Sequential Serum Let-7a To Predict Accelerated Reproliferation Of Lung Cancer Cells During Chemotherapy And Long-Term Survival.

e21721 Background: Accelerated reproliferation during radiation is a classic theory in radiobiology. The long intervals between cycles of chemotherapy provides a better micro-circumstance to reproliferate of cancer cells. Few studies explored the accelerated reproliferation among cycles of chemotherapy. Methods: Patients with inoperable stage III and stage IV lung cancer from Shandong Cancer Hospital and Institute were enrolled prospectively. Tumor tissue and sequential peripheral blood were obtained before treatment and among cycles of chemotherapy to detect Ki-67 and let-7a expression. All patients were followed up to observe the occurrence and survival. Results: Fifty-two consecutive consenting patients were enrolled prospectively. The median follow-up was 13 months (range, 2–62 months). A strong correlation was found between serum let-7a and tissue Ki-67 before treatment (r = − 0.667, P < 0.001). The serum let-7a expression level was significantly upregulated at the time point after 2 and 4 cycles of chemotherapy, respectively, compared with the original. Then, at the time point after 6 cycles of chemotherapy, the expression levels of let-7a returned to relatively low level (F = 7.994, P < 0.001). Patients with high level of baseline serum let-7a had significantly better OS and PFS than patients with relatively low level of baseline serum let-7a (The 1-year OS and PFS rates were 80.6% VS 33.3%, X2 = 12.81, P < 0.001, and 54.2% VS 20%, X2 = 8.001, P = 0.005, respectively). Conclusions: The study showed that serum let-7a could reflect the proliferation of tumor tissue reliably in lung cancer, with high prognostic value.
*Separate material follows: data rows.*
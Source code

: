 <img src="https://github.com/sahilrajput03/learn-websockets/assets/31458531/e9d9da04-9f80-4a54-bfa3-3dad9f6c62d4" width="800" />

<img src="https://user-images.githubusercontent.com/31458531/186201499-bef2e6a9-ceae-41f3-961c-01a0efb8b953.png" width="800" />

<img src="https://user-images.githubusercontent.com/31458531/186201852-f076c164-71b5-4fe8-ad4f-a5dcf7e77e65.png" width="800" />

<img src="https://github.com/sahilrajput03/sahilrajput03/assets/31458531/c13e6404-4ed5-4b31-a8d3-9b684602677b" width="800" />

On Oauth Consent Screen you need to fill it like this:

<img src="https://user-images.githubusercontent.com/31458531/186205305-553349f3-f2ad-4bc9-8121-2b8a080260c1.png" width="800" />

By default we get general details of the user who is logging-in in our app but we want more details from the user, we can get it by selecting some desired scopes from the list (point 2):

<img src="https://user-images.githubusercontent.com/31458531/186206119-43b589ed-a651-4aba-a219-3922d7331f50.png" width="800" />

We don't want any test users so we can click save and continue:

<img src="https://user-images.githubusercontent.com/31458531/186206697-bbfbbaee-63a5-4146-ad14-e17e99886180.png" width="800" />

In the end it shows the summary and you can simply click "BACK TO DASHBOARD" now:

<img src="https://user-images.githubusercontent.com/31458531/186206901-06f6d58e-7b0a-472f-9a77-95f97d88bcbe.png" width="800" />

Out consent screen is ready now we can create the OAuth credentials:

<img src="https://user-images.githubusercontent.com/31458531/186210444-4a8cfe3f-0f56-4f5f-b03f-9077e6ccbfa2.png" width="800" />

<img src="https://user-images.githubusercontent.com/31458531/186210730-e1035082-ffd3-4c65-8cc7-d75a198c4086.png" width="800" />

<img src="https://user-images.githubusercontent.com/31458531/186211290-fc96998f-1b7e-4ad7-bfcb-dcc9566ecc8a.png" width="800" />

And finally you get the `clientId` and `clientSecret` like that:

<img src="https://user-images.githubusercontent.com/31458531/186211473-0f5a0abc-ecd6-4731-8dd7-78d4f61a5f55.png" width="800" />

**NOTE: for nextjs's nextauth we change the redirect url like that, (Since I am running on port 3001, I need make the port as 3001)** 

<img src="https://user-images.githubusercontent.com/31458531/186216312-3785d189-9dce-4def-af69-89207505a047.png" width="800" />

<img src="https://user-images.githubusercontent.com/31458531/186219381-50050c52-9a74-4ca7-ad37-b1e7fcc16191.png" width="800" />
Furthermore, the study showed that accelerated reproliferation exists during treatment of cancer, not only in radiotherapy, but also in chemotherapy, which can give us a new perspective to overcome drug resistance of lung cancer, and would help in determining individual treatment strategy. This project was supported by National Natural Science Foundation of China (Grant No. 81502667) and Key Research and Development Plan of Shandong, China (Grant No. 2016GSF201167).